Ben geleceğe bakmayı,geleceğin ne olacağını net olarak bilmek anlamında sevmem. Yani bildiğimiz bir geleceğe uyanmak kavramını sevmiyorum. Gelecek bir anlamda bugün şekillenmek olduğundan bilinemez. Ancak, bir yandan da yazılı. Bunu da biliyorum. Yani gelecek, geçmiş ve şimdi esasında bir CD’de olduğu gibi yazılı. Ancak bizlerin 5 duyulu, 3 boyutlu dünya yaşamında bunu algılayabilmemiz için sırası ile yaşamamız ve izlememiz gerekiyor. Bu dünya realitesi. Senin bana sorduğun gibi “bu yeniden yazılabilir bir CD olamaz mı?” Kader, yazı dediğimiz boyutta birçok şey belirli esasında. Ancak doğmanda önce planladığımız yaşamı, yaşıyor olmak plan ile olan arasında bir ihtimal dünyasını yaratıyor.
Düşüncelerimiz olayları yaratıyor. Sözlerimiz olayları yaratıyor. Bazen olacak olanı algılıyoruz; bazense biz yaratıyoruz.
Kolay kavramlar değil.
ZK: Kader kavramı benim zorlandığım bir konu ve itiraf etmeliyim birçok arkadaşımın zorlandığı bir konu. Kader ile neyi tarif ediyoruz? Yazılı olan ne? Değişebilen ne? İlk defa konuştuğumuz bir konu değil bu ama, bu konuda çok soru geliyor. Sormak da kolay değil.
MA: Neden? Soru cevabı açar.
Mesela her şeyin olması gerektiği gibi olduğunu kabul etmek zor mu?
Bence çok daha güvenli ve huzurlu bir kavram.
Bakıyorum içinden sorular geçiyor ve sormuyorsun Zeynep. Sormazsan nasıl bileceksin?
ZK: Yapmayın soru sormayı severim ben. Evet, bazen sormaya çekiniyorum. Hani oraya girmesem diyorum. Yani cevaplardan çekinmek olabilir. Şimdi çok değil, ama yok da diyemem size.

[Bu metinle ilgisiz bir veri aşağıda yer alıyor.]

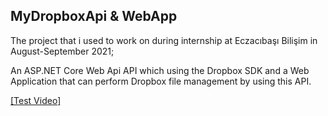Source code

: ## MyDropboxApi & WebApp

The project that i used to work on during internship at Eczacıbaşı Bilişim in August-September 2021;

An ASP.NET Core Web Api API which using the Dropbox SDK and a Web Application that can perform Dropbox file management by using this API.



[[Test Video]](https://www.youtube.com/watch?v=4UbnekxpPSY)


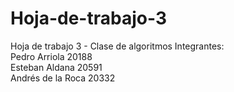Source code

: # Hoja-de-trabajo-3
Hoja de trabajo 3 - Clase de algoritmos
Integrantes:   
Pedro Arriola 20188  
Esteban Aldana 20591  
Andrés de la Roca 20332
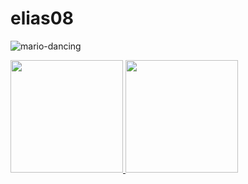 # elias08


![mario-dancing](https://user-images.githubusercontent.com/112342764/218348478-d37e201f-6f2b-4a61-b5ac-62547c38def8.gif)


<a href="https://github.com/EliasBRodrigues">
<img height="180em" src="https://github-readme-stats.vercel.app/api/top-langs/?username=EliasBRodrigues&layout=compact&langs_count=7&theme=dark"/>
<img height="180em" src="https://github-readme-stats.vercel.app/api?username=EliasBRodrigues&show_icons=true&theme=dark&include_all_commits=true&count_private=true"/>
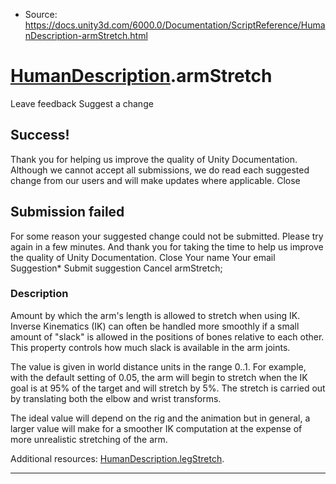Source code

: * Source: https://docs.unity3d.com/6000.0/Documentation/ScriptReference/HumanDescription-armStretch.html

#  [HumanDescription](https://docs.unity3d.com/6000.0/Documentation/ScriptReference/HumanDescription.html).armStretch
Leave feedback
Suggest a change
## Success!
Thank you for helping us improve the quality of Unity Documentation. Although we cannot accept all submissions, we do read each suggested change from our users and will make updates where applicable.
Close
## Submission failed
For some reason your suggested change could not be submitted. Please <a>try again</a> in a few minutes. And thank you for taking the time to help us improve the quality of Unity Documentation.
Close
Your name Your email Suggestion* Submit suggestion
Cancel
armStretch; 
### Description
Amount by which the arm's length is allowed to stretch when using IK.
Inverse Kinematics (IK) can often be handled more smoothly if a small amount of "slack" is allowed in the positions of bones relative to each other. This property controls how much slack is available in the arm joints.  
  
The value is given in world distance units in the range 0..1. For example, with the default setting of 0.05, the arm will begin to stretch when the IK goal is at 95% of the target and will stretch by 5%. The stretch is carried out by translating both the elbow and wrist transforms.  
  
The ideal value will depend on the rig and the animation but in general, a larger value will make for a smoother IK computation at the expense of more unrealistic stretching of the arm.  
  
Additional resources: [HumanDescription.legStretch](https://docs.unity3d.com/6000.0/Documentation/ScriptReference/HumanDescription-legStretch.html).
* * *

MA: Bu da ayrı bir kavram. Bazen bana bir soru sorarlar. Ve derim ki “Bu sorunun cevabını duymaya hazır mısın?” Genelde bizler soru sorduğumuzda esasında duymak istediğimiz cevabın söylenmesini arzuluyoruz. Oysa evet,-hayır sorusunun iki muhtemel cevabı var – evet ya da hayır. O yüzden sorarım, “Her iki cevabı da duymaya hazır mısın?” diye. O zaman bazen gerçekten de kişi sormaz sorusunu. Çünkü cevabı duymaya hazır değildir.

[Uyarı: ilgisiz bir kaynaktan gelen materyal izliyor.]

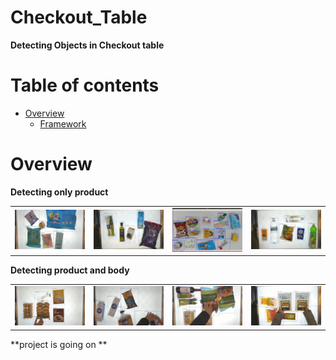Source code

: Checkout_Table
============

**Detecting Objects in Checkout table**


Table of contents
==================

<!--ts-->
* [Overview](#Overview)
    * [Framework](#Framework)

   
<!--te-->


Overview
===========

**Detecting only product**

<table border="0">
   <tr>
      <td>
      <img src="./img/15.jpg" width="100%" />
      </td>
      <td>
      <img src="./img/10.jpg" width="100%" />
      </td>
      <td>
      <img src="./img/2.png" width="100%" />
      </td>
      <td>
      <img src="./img/7.jpg" width="100%" />
      </td>
   </tr>
   </table>


**Detecting product and body**


<table border="0">
   <tr>
      <td>
      <img src="./img/18.jpg" width="100%" />
      </td>
      <td>
      <img src="./img/16.jpg" width="100%" />
      </td>
      <td>
      <img src="./img/11.jpg" width="100%" />
      </td>
      <td>
      <img src="./img/8.jpg" width="100%" />
      </td>
   </tr>
   </table>


**project is going on **






 
 
 
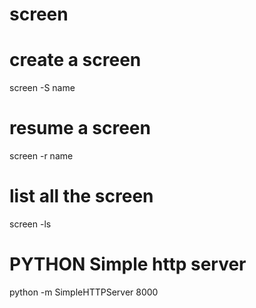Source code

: # screen
# create a screen
screen -S name

# resume a screen

screen -r name

# list all the screen  
screen -ls


# PYTHON Simple http server

python -m SimpleHTTPServer 8000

Esasında korkacak ne var hayatta? Her şey olması gerektiği gibi oluyor. Korktuğumuz onca şey esasında hiç olmayacak. Boşuna aylarca, yıllarca korktuğumuzu göreceğiz. Korkumuz ile hayatımıza düşük frekanslı enerjileri davet etmiş olacağız. Sevgi, mutluluk ve sağlığın yüksek enerji istediğini söylememe gerek yok herhalde. Düşünce enerjini yüksek tut beden enerjin yüksek olsun, sağlıklı ol.
ZK: Başka bir şey sorayım. İlişkilerimizde doyum ve mutluluk yaşamak için bu bilgilerden nasıl istifade ederiz?
Bir yolu seçtiniz ve aksilik ardı arkası kesilmeden devam ediyor. Ama siz karar verdim, diyorsunuz. Devam diyorsunuz. Bakmak lazım. Aksilik neden. Bu aksilik “dur” diyor da olabilir, “farklı bir şekil bul ve daha hızlı devam et” diyor da olabilir.
Yaşamda işaretleri takip etmek mutluluk getiren yolu görmeye yarıyor. Mutlu olmayı hedeflemek. Mutlu olmayı seçmek gerekiyor.
ZK: Çok teşekkür ediyorum ve kaldığımız yerden devam etmek üzere diyorum.
MA: Ben de sana teşekkür ediyorum. İstediğin gibi faydalı olasın diyorum.